The people of Port Mourant, in a breezy, less malarial district, were healthier and imaginative; this engendered strategies of mobility beyond the plantation. It fed their abiding iconoclasm, as well as their meteoric rise. Reform on the plantation (by the ‘Booker’ leader, Jock Campbell) fed the rebellious spirit with an insatiable appetite for change. And with the suspension of the constitution, six months after Cheddi Jagan’s victory at the 1953 general elections, a robust and implacably assertive posture took shape at Port Mourant – the spiritual home of Jaganism. Overseas reporters turned up continually at Port Mourant in the mid-1950s: ‘Little Moscow’. To the people on the plantation, moreover, this spoke of their heroic challenge of the old order, something exhilaratingly provocative that would change their world. This was the spirit of place and temper of the time that fashioned the temperament of Rohan Kanhai.

In the inter-colonial final (against Barbados in 1956), British Guiana made 581: Kanhai 195 (run out).
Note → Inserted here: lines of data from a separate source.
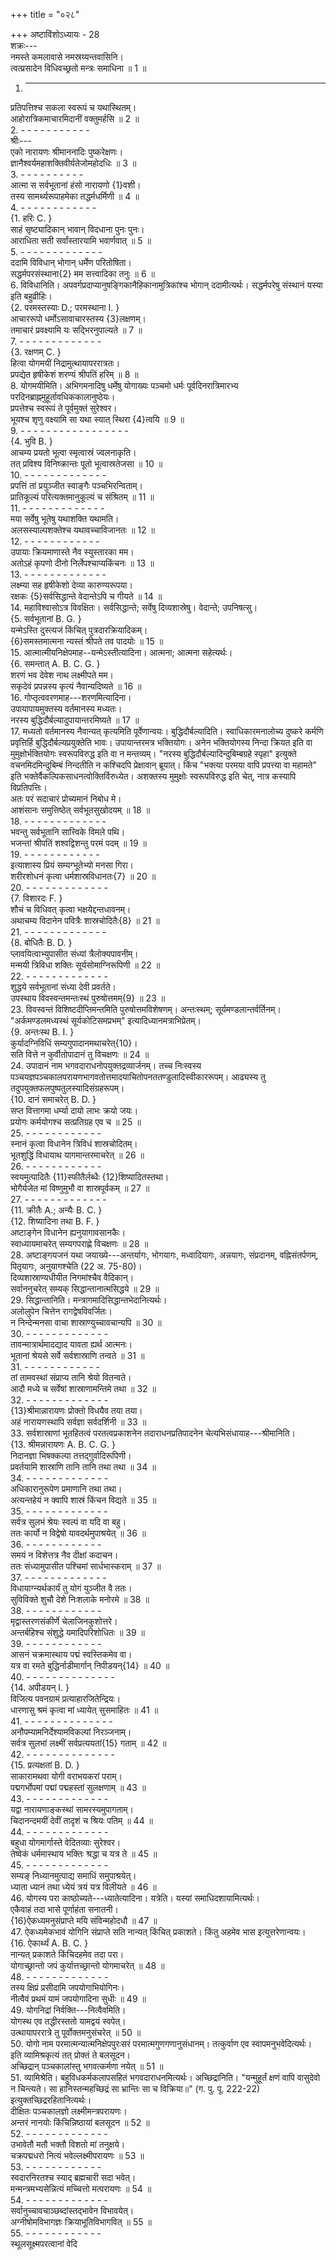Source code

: +++
title = "०२८"

+++
अष्टाविंशोऽध्यायः - 28  
शक्रः---  
नमस्ते कमलावासे नमस्रय्यन्तवासिनि।  
त्वत्प्रसादेन विधिवच्छ्रतो मन्त्रः समाधिना ॥ 1 ॥  
1. - - - - - - - - - - - - -  
प्रतिपत्तिश्च सकला स्वरूपं च यथास्थितम्।  
आहोरात्रिकमाचारमिदानीं वक्तुमर्हसि ॥ 2 ॥  
2. - - - - - - - - - - -  
श्रीः---  
एको नारायणः श्रीमाननादिः पुष्करेक्षणः।  
ज्ञानैश्वर्यमहाशक्तिवीर्यतेजोमहोदधिः ॥ 3 ॥  
3. - - - - - - - - - -  
आत्मा स सर्वभूतानां हंसो नारायणो {1}वशी।  
तस्य सामर्थ्यरूपाहमेका तद्धर्मधर्मिणी ॥ 4 ॥  
4. - - - - - - - - - - - -  
{1. हरिः C. }  
साहं सृष्ट्यादिकान् भावान् विदधाना पुनः पुनः।  
आराधिता सती सर्वांस्तारयामि भवार्णवात् ॥ 5 ॥  
5. - - - - - - - - - - - - -  
ददामि विविधान् भोगान् धर्मेण परितोषिता।  
सद्धर्मपरसंस्थाना{2} मम सत्त्वादिका तनुः ॥ 6 ॥  
6. विविधानिति। अपवर्गप्रदाप्यानुषङ्गिकानैहिकानामुत्रिकांश्च भोगान् ददामीत्यर्थः। सद्धर्मपरेषु संस्थानं यस्या इति बहुव्रीहिः।  
{2. परमस्तस्याः D.; परमस्थाना I. }  
आचाररूपो धर्मोऽसावाचारस्तस्य {3}लक्षणम्।  
तमाचारं प्रवक्ष्यामि यः सद्भिरनुपाल्यते ॥ 7 ॥  
7. - - - - - - - - - - - - -  
{3. रक्षणम् C. }  
हित्वा योगमयीं निद्रामुत्थायापररात्रतः।  
प्रपद्येत हृषीकेशं शरण्यं श्रीपतिं हरिम् ॥ 8 ॥  
8. योगमयीमिति। अभिगमनादिषु धर्मेषु योगाख्यः पञ्चमो धर्मः पूर्वदिनरात्रिमारभ्य परदिनब्राह्नमुहूर्तावधिककालानुष्ठेयः।  
प्रपत्तेश्च स्वरूपं ते पूर्वमुक्तं सुरेश्वर।  
भूयश्च शृणु वक्ष्यामि सा यथा स्यात् स्थिरा {4}त्वयि ॥ 9 ॥  
9. - - - - - - - - - - - - - - - - -  
{4. भुवि B. }  
आचम्य प्रयतो भूत्वा स्मृत्वास्रं ज्वलनाकृति।  
तत् प्रविश्य विनिष्क्रान्तः पूतो भूत्वास्रतेजसा ॥ 10 ॥  
10. - - - - - - - - - - - - -  
प्रपत्तिं तां प्रयुञ्जीत स्वाङ्गैः पञ्चभिरन्विताम्।  
प्रातिकूल्यं परित्यक्तमानुकूल्यं च संश्रितम् ॥ 11 ॥  
11. - - - - - - - - - - - - -  
मया सर्वेषु भूतेषु यथाशक्ति यथामति।  
अलसस्याल्पशक्तेश्च यथावच्चाविजानतः ॥ 12 ॥  
12. - - - - - - - - - - - -  
उपायाः क्रियमाणास्ते नैव स्युस्तारका मम।  
अतोऽहं कृपणो दीनो निर्लेपश्चाप्यकिंचनः ॥ 13 ॥  
13. - - - - - - - - - - - - -  
लक्ष्म्या सह हृषीकेशो देव्या कारुण्यरूपया।  
रक्षकः {5}सर्वसिद्धान्ते वेदान्तेऽपि च गीयते ॥ 14 ॥  
14. महाविश्वासोऽत्र विवक्षितः। सर्वसिद्धान्ते; सर्वेषु दिव्यशास्रेषु। वेदान्ते; उपनिषत्सु।  
{5. सर्वभूतानां B. G. }  
यन्मेऽस्ति दुस्त्यजं किंचित् पुत्रदारक्रियादिकम्।  
{6}समस्तमात्मना न्यस्तं श्रीपते तव पादयोः ॥ 15 ॥  
15. आत्मात्मीयनिक्षेपमाह--यन्मेऽस्तीत्यादिना। आत्मना; आत्मना सहेत्यर्थः।  
{6. समन्तात् A. B. C. G. }  
शरणं भव देवेश नाथ लक्ष्मीपते मम।  
सकृदेवं प्रपन्नस्य कृत्यं नैवान्यदिष्यते ॥ 16 ॥  
16. गोप्तृत्ववरणमाह---शरणमित्यादिना।  
उपायापायमुक्तस्य वर्तमानस्य मध्यतः।  
नरस्य बुद्धिदौर्बल्यादुपायान्तरमिष्यते ॥ 17 ॥  
17. मध्यतो वर्तमानस्य नैवान्यत् कृत्यमिति पूर्वेणान्वयः। बुद्धिदौर्बल्यादिति। स्वाधिकारमनालोच्य दुष्करे कर्मणि प्रवृत्तिर्हि बुद्धिदौर्बल्यप्रयुक्तेति भावः। उपायान्तरमत्र भक्तियोगः। अनेन भक्तियोगस्य निन्दा क्रियत इति वा मुमुक्षोर्भक्तियोगः स्वरूपविरुद्ध इति वा न मन्तव्यम्। "नरस्य बुद्धिदौर्बल्यादिन्दुबिम्बग्रहे स्पृहा" इत्युक्ते वचनमिदमिन्दुबिम्बं निन्दतीति न कश्चिदपि प्रेक्षावान् ब्रूयात्। किंच "भक्त्या परमया वापि प्रपत्त्या वा महामते" इति भक्तेर्वैकल्पिकसाधनत्वोक्तिर्विरुध्येत। अशक्तस्य मुमुक्षोः स्वरूपविरुद्ध इति चेत्, नात्र कस्यापि विप्रतिपत्तिः।  
अतः परं सदाचारं प्रोच्यमानं निबोध मे।  
आशंसानः समुत्तिष्ठेत् सर्वभूतसुखोदयम् ॥ 18 ॥  
18. - - - - - - - - - - - - -  
भवन्तु सर्वभूतानि सात्त्विके विमले पथि।  
भजन्तां श्रीपतिं शश्वद्विशन्तु परमं पदम् ॥ 19 ॥  
19. - - - - - - - - - - - -  
इत्याशास्य प्रियं सम्यग्भूतेभ्यो मनसा गिरा।  
शरीरशोधनं कृत्वा धर्मशास्रविधानतः{7} ॥ 20 ॥  
20. - - - - - - - - - - - - -  
{7. विशारदः F. }  
शौचं च विधिवत् कृत्वा भक्षयेद्दन्तधावनम्।  
अथाचम्य विदानेन पवित्रैः शास्रचोदितैः{8} ॥ 21 ॥  
21. - - - - - - - - - - - - -  
{8. बोधितैः B. D. }  
प्लावयित्वाभ्युपासीत संध्यां त्रैलोक्यपावनीम्।  
मन्मयी त्रिविधा शक्तिः सूर्यसोमाग्निरूपिणी ॥ 22 ॥  
22. - - - - - - - - - - - - -  
शुद्धये सर्वभूतानां संध्या देवी प्रवर्तते।  
उपस्थाय विवस्वन्तमन्तःस्थं पुरुषोत्तमम्{9} ॥ 23 ॥  
23. विवस्वन्तं विशिष्टदीप्तिमन्तमिति पुरुषोत्तमविशेषणम्। अन्तःस्थम्; सूर्यमण्डलान्तर्वर्तिनम्। "अर्कमण्डलमध्यस्थं सूर्यकोटिसमप्रभम्" इत्यादिध्यानमत्राभिप्रेतम्।  
{9. अन्तःस्थ B. I. }  
कुर्यादग्निविधिं सम्यगुपादानमथाचरेत्{10}।  
सति वित्ते न कुर्वीतोपादानं तु विचक्षणः ॥ 24 ॥  
24. उपादानं नाम भगवदाराधनोपयुक्तद्रव्यार्जनम्। तच्च निःस्वस्य पञ्चयज्ञपञ्चकालपरायणभागवतोत्तमादयाचितोपनततण्डुलादिस्वीकाररूपम्। आढ्यस्य तु तदुपयुक्तफलपुष्पतुलस्यादिसंग्रहरूपम्।  
{10. दानं समाचरेत् B. D. }  
सप्त वित्तागमा धर्म्या दायो लाभः क्रयो जयः।  
प्रयोगः कर्मयोगश्च सत्प्रतिग्रह एव च ॥ 25 ॥  
25. - - - - - - - - - - - -  
स्नानं कृत्वा विधानेन त्रिविधं शास्रचोदितम्।  
भूतशुद्धिं विधायाथ यागमान्तरमाचरेत् ॥ 26 ॥  
26. - - - - - - - - - - - -  
स्वयमुत्पादितैः {11}स्फीतैर्लब्धैः {12}शिष्यादितस्तथा।  
भोगैर्यजेत मां विष्णुमुभौ वा शास्रपूर्वकम् ॥ 27 ॥  
27. - - - - - - - - - - - - -  
{11. क्रीतैः A.; अन्यैः B. C. }  
{12. शिष्यादिना तथा B. F. }  
अष्टाङ्गेन विधानेन ह्यनुयागावसानकैः।  
स्वाध्यायमाचरेत् सम्यगपराह्णे विचक्षणः ॥ 28 ॥  
28. अष्टाङ्गयजनं यथा जयाख्ये---अन्तर्यागः, भोगयागः, मध्वादियागः, अन्नयागः, संप्रदानम्, वह्निसंतर्पणम्, पितृयागः, अनुयागश्चेति (22 अ. 75-80)।  
दिव्यशास्राण्यधीयीत निगमांश्चैव वैदिकान्।  
सर्वाननुचरेत् सम्यक् सिद्धान्तानात्मसिद्धये ॥ 29 ॥  
29. सिद्धान्तानिति। मन्त्रागमादिसिद्धान्तभेदानित्यर्थः।  
अलोलुपेन चित्तेन रागद्वेषविवर्जितः।  
न निन्देन्मनसा वाचा शास्राण्युच्चावचान्यपि ॥ 30 ॥  
30. - - - - - - - - - - - - -  
तावन्मात्रार्थमादद्याद यावता ह्यर्थ आत्मनः।  
भूतानां श्रेयसे सर्वे सर्वशास्राणि तन्वते ॥ 31 ॥  
31. - - - - - - - - - - - -  
तां तामवस्थां संप्राप्य तानि श्रेयो वितन्वते।  
आदौ मध्ये च सर्वेषां शास्राणामन्तिमे तथा ॥ 32 ॥  
32. - - - - - - - - - - - - -  
{13}श्रीमान्नारायणः प्रोक्तो विधयैव तया तया।  
अहं नारायणस्थापि सर्वज्ञा सर्वदर्शिनी ॥ 33 ॥  
33. सर्वशास्राणां भूतहितत्वं परतत्वप्रकाशनेन तदाराधनप्रतिपादनेन चेत्यभिसंधायाह---श्रीमानिति।  
{13. श्रीमन्नारायणः A. B. C. G. }  
निदानज्ञा भिषक्कल्पा तत्तद्गुर्वादिरूपिणी।  
प्रवर्तयामि शास्राणि तानि तानि तथा तथा ॥ 34 ॥  
34. - - - - - - - - - - - - -  
अधिकारानुरूपेण प्रमाणानि तथा तथा।  
अत्यन्तहेयं न क्वापि शास्रं किंचन विद्यते ॥ 35 ॥  
35. - - - - - - - - - - - - -  
सर्वत्र सुलभं श्रेयः स्वल्पं वा यदि वा बहु।  
ततः कार्यो न विद्वेषो यावदर्थमुपाश्रयेत् ॥ 36 ॥  
36. - - - - - - - - - - - -  
समयं न विशेत्तत्र नैव दीक्षां कदाचन।  
ततः संध्यामुपासीत पश्चिमां सार्धभास्कराम् ॥ 37 ॥  
37. - - - - - - - - - - - - -  
विधायाग्न्यर्थकार्यं तु योगं युञ्जीत वै ततः।  
सुविविक्ते शुचौ देशे निःशलाके मनोरमे ॥ 38 ॥  
38. - - - - - - - - - - - -  
मृद्वास्तरणसंकीर्णे चेलाजिनकुशोत्तरे।  
अन्तर्बहिश्च संशुद्धे यमादिपरिशोधितः ॥ 39 ॥  
39. - - - - - - - - - - - -  
आसनं चक्रमास्थाय पद्मं स्वस्तिकमेव वा।  
यत्र वा रमते बुद्धिर्नाडीमार्गान् निपीडयन्{14} ॥ 40 ॥  
40. - - - - - - - - - - - - - -  
{14. अपीडयन् I. }  
विजित्य पवनग्रामं प्रत्याहारजितेन्द्रियः।  
धारणासु श्रमं कृत्वा मां ध्यायेत् सुसमाहितः ॥ 41 ॥  
41. - - - - - - - - - - - - - -  
अनौपम्यामनिर्देश्यामविकल्पां निरञ्जनाम्।  
सर्वत्र सुलभां लक्ष्मीं सर्वप्रत्ययतां{15} गताम् ॥ 42 ॥  
42. - - - - - - - - - - - - - -  
{15. प्रत्यक्षतां B. D. }  
साकारामथवा योगी वराभयकरां पराम्।  
पद्मगर्भोपमां पद्मां पद्महस्तां सुलक्षणाम् ॥ 43 ॥  
43. - - - - - - - - - - - - -  
यद्वा नारायणाङ्कस्थां सामरस्यमुपागताम्।  
चिदानन्दमयीं देवीं तादृशं च श्रियः पतिम् ॥ 44 ॥  
44. - - - - - - - - - - - - -  
बहुधा योगमार्गास्ते वेदितव्याः सुरेश्वर।  
तेष्वेकं धर्ममास्थाय भक्तिः श्रद्धा च यत्र ते ॥ 45 ॥  
45. - - - - - - - - - - - - -  
सम्यङ्‌ निध्यानमुत्पाद्य समाधिं समुपाश्रयेत्।  
ध्याता ध्यानं तथा ध्येयं त्रयं यत्र विलीयते ॥ 46 ॥  
46. योगस्य परा काष्ठोच्यते---ध्यातेत्यादिना। यत्रेति। यस्यां समाधिदशायामित्यर्थः।  
एकैवाहं तदा भासे पूर्णाहंता सनातनी।  
{16}ऐकध्यमनुसंप्राप्ते मयि संविन्महोदधौ ॥ 47 ॥  
47. ऐकध्यमेकभावं योगिनि संप्राप्ते सति नान्यत् किंचित् प्रकाशते। किंतु अहमेव भास इत्युत्तरेणान्वयः।  
{16. ऐकार्थ्यं A. B. C. }  
नान्यत् प्रकाशते किंचिदहमेव तदा परा।  
योगाच्छ्रान्तो जपं कुर्यात्तच्छ्रान्तो योगमाचरेत् ॥ 48 ॥  
48. - - - - - - - - - - - - -  
तस्य क्षिप्रं प्रसीदामि जपयोगाभियोगिनः।  
नीत्वैवं प्रथमं यामं जपयोगादिना सुधीः ॥ 49 ॥  
49. योगनिद्रां निर्वक्ति---नित्वैवमिति।  
योगस्थ एव तद्धीरस्ततो यामद्वयं स्वपेत्।  
उत्थायापररात्रे तु पूर्वोक्तमनुसंचरेत् ॥ 50 ॥  
50. योगो नाम परमात्मन्यात्मनिक्षेपपुरःसरं परमात्मगुणगणानुसंधानम्। तत्कुर्वाण एव स्वापमनुभवेदित्यर्थः।  
इति व्यामिश्रकृत्यं तत् प्रोक्तं ते बलसूदन।  
अच्छिद्रान् पञ्चकालांस्तु भगवत्कर्मणा नयेत् ॥ 51 ॥  
51. व्यामिश्रेति। बहुविधकर्मकलापसहितं भगवदाराधनमित्यर्थः। अच्छिद्रानिति। "यन्मुहूर्तं क्षणं वापि वासुदेवो न चिन्त्यते। सा हानिस्तन्महच्छिद्रं सा भ्रान्तिः सा च विक्रिया॥" (ग. पु. पू. 222-22) इत्युक्तच्छिद्ररहितानित्यर्थः।  
दीक्षितः पञ्चकालज्ञो लक्ष्मीमन्त्रपरायणः।  
अन्तरं नानयोः किंचिन्निष्ठायां बलसूदन ॥ 52 ॥  
52. - - - - - - - - - - - - -  
उभावेतौ मतौ भक्तौ विशतो मां तनुक्षये।  
चक्रपद्मधरो नित्यं भवेल्लक्ष्मीपरायणः ॥ 53 ॥  
53. - - - - - - - - - - - -  
स्वदारनिरतश्च स्याद् ब्रह्मचारी सदा भवेत्।  
मन्मन्त्रमभ्यसेन्नित्यं मच्चित्तो मत्परायणः ॥ 54 ॥  
54. - - - - - - - - - - - - -  
सर्वानुच्चावचाञ्छब्दांस्तद्भावेन विभावयेत्।  
अग्नीषोमविभागज्ञः क्रियाभूतिविभागवित् ॥ 55 ॥  
55. - - - - - - - - - - - -  
स्थूलसूक्ष्मपरत्वानां वेदि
Barbados were dismissed for 211. His skills and his mercurial approach were congruent with a seminal Indo-Guyanese aspiration – to produce a first-rate batsman imbued with passion and panache, in the West Indian style. Kanhai would henceforth speak for his people whether he liked it or not. So when he was selected to tour England with the West Indies in 1957, aged 21 (the youngest member), a long-held dream was answered. The Trinidadian journalist, Owen Mathurin, noted: ‘Kanhai is reputed to have the eyes of an eagle…a first-class bat in the making. He possesses a variety of strokes [and] is very smart in the field…The steep upward trend which British Guiana cricket has taken recently in relation to the other West Indian colonies is due largely to the efforts of this fine young player’.

But West Indies were vanquished 3-0 – a catastrophic fall after their glory of 1950. Kanhai had an undistinguished tour. The pain of Indo-Guyanese was palpable, however credible the explanation for Kanhai’s failure in England. No batsman reached 40 in the averages: Collie Smith was first with 39.60, then came Worrell, 38.88, Sobers, 32.00, Walcott, 27.44; Kanhai was fifth with 22.88, followed by Weekes, 19.50. That Indo-Guyanese were not overwhelmed with despair was largely attributable to Cheddi’s Jagan victory in the general elections of August 1957. All the great stars were eclipsed on that tour of 1957, yet the fear that Rohan may not get another chance was gnawing. Many Indo-Guyanese offered prayers that Rohan Kanhai, like Cheddi Jagan, would deliver soon. Kanhai’s batting in 1958, against Pakistan, built on the possibilities evinced spasmodically in England the previous year. He reached 96 in Trinidad and 62 at home in British Guiana, but his average of 37.37 paled against the Olympian batting of Garry Sobers, who averaged 137.33. But Rohan was selected to go on the West Indies tour of India, in 1958-9. It was seen as a kind of homecoming; and he had to come good now. To do otherwise would give the impression, in Mother India, that the years had been squandered. Two other Port Mourant batsmen were also selected: Basil Butcher and Joe Solomon. Three Indians were in the West Indies team: Kanhai, Solomon and Sonny Ramadhin.